Consider the reaction to another event from last month: professional
baseball player Josh Hancock got drunk and died in a car crash. As a
result, several baseball teams are banning alcohol in their clubhouses
after games. Aside from this being a ridiculous reaction to an
incredibly rare event (2,430 baseball games per season, 35 people per
clubhouse, two clubhouses per game. And how often has this happened?),
it makes no sense as a solution. Hancock didn't get drunk in the
clubhouse; he got drunk at a bar. But Major League Baseball needs to be
seen as doing *something*, even if that something doesn't make sense --
even if that something actually increases risk by forcing players to
drink at bars instead of at the clubhouse, where there's more control
over the practice.

I tell people that if it's in the news, don't worry about it. The very
definition of "news" is "something that hardly ever happens." It's when
something isn't in the news, when it's so common that it's no longer
news -- car crashes, domestic violence -- that you should start worrying.

But that's not the way we think. Psychologist Scott Plous said it well
in "The Psychology of Judgment and Decision Making": "In very general
terms: (1) The more *available* an event is, the more frequent or
probable it will seem; (2) the more *vivid* a piece of information is,
the more easily recalled and convincing it will be; and (3) the more
*salient* something is, the more likely it will be to appear causal."

So, when faced with a very available and highly vivid event like 9/11 or
the Virginia Tech shootings, we overreact.
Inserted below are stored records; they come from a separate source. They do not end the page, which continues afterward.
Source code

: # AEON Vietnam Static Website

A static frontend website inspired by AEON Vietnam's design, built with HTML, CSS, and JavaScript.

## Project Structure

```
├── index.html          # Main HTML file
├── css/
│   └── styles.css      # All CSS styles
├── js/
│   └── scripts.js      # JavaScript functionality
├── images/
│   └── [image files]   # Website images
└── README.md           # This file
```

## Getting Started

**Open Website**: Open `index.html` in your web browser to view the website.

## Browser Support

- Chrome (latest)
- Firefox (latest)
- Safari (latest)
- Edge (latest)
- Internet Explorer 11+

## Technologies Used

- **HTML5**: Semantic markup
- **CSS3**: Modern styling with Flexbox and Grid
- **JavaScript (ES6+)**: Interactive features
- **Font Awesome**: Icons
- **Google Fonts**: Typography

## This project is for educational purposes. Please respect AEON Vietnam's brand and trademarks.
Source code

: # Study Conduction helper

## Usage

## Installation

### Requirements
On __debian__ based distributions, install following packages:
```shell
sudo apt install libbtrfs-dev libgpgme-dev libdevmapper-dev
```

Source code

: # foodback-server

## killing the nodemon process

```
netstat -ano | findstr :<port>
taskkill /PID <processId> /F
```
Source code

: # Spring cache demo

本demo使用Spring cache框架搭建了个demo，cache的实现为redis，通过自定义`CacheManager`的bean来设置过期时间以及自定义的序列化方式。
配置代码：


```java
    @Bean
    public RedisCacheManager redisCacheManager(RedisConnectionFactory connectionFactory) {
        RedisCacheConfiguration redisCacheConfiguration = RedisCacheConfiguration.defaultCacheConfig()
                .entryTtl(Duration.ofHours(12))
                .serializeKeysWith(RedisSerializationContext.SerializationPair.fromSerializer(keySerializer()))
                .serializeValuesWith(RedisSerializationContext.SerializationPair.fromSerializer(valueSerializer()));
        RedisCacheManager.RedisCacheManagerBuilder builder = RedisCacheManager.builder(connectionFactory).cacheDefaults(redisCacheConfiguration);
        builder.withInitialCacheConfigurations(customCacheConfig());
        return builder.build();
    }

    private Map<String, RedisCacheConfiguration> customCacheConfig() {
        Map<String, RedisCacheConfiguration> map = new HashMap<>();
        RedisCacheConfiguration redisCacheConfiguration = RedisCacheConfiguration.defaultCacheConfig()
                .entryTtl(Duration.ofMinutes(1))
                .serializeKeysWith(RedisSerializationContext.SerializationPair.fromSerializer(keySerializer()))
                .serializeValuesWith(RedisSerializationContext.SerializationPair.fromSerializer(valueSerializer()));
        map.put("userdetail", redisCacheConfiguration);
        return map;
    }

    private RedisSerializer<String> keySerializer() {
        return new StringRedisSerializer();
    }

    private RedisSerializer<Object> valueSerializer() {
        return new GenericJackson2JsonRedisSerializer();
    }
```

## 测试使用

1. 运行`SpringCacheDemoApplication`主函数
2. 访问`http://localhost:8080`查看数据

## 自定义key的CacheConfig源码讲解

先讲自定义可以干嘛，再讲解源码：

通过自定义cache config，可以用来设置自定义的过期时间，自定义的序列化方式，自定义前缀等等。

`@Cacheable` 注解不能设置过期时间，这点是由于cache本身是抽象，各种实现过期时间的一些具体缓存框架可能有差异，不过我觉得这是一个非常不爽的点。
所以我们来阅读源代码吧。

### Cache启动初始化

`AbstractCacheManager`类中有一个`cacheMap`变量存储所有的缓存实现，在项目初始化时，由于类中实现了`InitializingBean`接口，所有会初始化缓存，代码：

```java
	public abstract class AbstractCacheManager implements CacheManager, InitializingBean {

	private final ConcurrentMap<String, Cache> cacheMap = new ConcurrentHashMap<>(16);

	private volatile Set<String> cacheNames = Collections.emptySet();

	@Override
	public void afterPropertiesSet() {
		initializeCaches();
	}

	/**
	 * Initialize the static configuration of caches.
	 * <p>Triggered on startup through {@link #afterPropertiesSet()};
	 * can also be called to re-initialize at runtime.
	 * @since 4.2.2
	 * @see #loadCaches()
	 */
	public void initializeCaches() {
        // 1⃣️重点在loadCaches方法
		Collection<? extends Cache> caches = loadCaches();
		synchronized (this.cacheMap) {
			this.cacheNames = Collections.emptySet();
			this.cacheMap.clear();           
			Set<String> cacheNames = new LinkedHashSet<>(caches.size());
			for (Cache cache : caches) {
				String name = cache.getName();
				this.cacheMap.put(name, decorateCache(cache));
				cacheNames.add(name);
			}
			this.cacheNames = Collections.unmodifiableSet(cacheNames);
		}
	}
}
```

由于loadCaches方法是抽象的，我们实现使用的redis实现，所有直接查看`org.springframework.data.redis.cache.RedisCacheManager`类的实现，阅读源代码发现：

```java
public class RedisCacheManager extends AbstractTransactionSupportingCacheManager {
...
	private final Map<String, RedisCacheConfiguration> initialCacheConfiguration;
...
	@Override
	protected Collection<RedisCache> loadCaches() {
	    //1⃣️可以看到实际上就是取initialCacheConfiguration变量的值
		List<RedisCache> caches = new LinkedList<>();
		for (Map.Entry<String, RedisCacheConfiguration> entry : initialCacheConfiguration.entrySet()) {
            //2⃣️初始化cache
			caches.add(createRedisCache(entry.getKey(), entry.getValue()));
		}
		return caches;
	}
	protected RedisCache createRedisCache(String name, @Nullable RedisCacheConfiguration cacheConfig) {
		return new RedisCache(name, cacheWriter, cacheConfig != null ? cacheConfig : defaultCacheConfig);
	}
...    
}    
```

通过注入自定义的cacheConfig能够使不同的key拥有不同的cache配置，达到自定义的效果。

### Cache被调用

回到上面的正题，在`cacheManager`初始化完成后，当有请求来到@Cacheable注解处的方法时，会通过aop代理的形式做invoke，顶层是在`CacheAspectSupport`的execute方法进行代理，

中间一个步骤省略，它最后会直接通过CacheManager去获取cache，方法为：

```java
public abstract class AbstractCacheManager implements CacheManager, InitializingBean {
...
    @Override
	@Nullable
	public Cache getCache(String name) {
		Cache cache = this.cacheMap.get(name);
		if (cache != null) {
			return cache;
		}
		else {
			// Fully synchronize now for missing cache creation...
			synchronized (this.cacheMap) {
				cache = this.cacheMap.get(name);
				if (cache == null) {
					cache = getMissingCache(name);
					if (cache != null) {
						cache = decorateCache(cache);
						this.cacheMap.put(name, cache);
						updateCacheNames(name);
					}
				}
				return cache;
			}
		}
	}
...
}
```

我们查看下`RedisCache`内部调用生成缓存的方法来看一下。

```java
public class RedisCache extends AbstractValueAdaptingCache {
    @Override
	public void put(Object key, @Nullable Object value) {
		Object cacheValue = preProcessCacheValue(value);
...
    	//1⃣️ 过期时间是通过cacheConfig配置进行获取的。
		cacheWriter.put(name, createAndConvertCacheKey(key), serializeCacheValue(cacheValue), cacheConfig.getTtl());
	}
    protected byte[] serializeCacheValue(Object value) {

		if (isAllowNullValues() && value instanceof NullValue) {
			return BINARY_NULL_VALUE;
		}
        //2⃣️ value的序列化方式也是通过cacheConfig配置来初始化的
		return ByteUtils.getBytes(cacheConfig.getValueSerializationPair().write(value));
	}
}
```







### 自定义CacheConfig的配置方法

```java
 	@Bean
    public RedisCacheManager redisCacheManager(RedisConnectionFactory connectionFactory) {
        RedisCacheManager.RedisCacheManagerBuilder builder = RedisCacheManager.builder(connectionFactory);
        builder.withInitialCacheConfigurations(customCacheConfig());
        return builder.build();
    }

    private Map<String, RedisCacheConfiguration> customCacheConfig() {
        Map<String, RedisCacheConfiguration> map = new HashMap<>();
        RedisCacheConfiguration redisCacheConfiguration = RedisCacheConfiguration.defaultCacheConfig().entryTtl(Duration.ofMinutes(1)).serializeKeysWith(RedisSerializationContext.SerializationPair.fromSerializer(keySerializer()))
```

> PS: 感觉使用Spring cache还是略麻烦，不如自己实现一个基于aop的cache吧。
And when faced with all the
salient related events, we assume causality. We pass the Patriot Act.
We think if we give guns out to students, or maybe make it harder for
students to get guns, we'll have solved the problem. We don't let our
children go to playgrounds unsupervised. We stay out of the ocean
because we read about a shark attack somewhere.

It's our brains again. We need to "do something," even if that
something doesn't make sense; even if it is ineffective. And we need to
do something directly related to the details of the actual event. So
instead of implementing effective, but more general, security measures
to reduce the risk of terrorism, we ban box cutters on airplanes. And
we look back on the Virginia Tech massacre with 20-20 hindsight and
recriminate ourselves about the things we *should have done.

Lastly, our brains need to find someone or something to blame. (Jon
Stewart has an excellent bit on the Virginia Tech scapegoat search, and
media coverage in general.) But sometimes there is no scapegoat to be
found; sometimes we did everything right, but just got unlucky. We
simply can't prevent a lone nutcase from shooting people at random;
there's no security measure that would work.

As circular as it sounds, rare events are rare primarily because they
don't occur very often, and not because of any preventive security
measures. And implementing security measures to make these rare events
even rarer is like the joke about the guy who stomps around his house to
keep the elephants away.

"Elephants? There are no elephants in this neighborhood," says a neighbor.

"See how well it works!"

If you want to do something that makes security sense, figure out what's
common among a bunch of rare events, and concentrate your
countermeasures there. Focus on the general risk of terrorism, and not
the specific threat of airplane bombings using liquid explosives. Focus
on the general risk of troubled young adults, and not the specific
threat of a lone gunman wandering around a college campus. Ignore the
movie-plot threats, and concentrate on the real risks.
 
Great read, save for this:

"We think if we give guns out to students,..."

Nobody suggested this, not the NRA, not GOA, SAF, JPFO, or even gun owners in general has suggested this. They have simply kicked around the idea of encouraging teachers and students to arm and train themselves, giving them every opportunity to defend their own.

very factual read.
 
yeah, I see it a lot though.

It's this idea that the gun lobby wants to almost issue guns to students and teachers. I have no idea where it got started.

anybody know where online to go to see the John Stewart bit on VT scapegoat searching? I didn't see that nor did I know about it.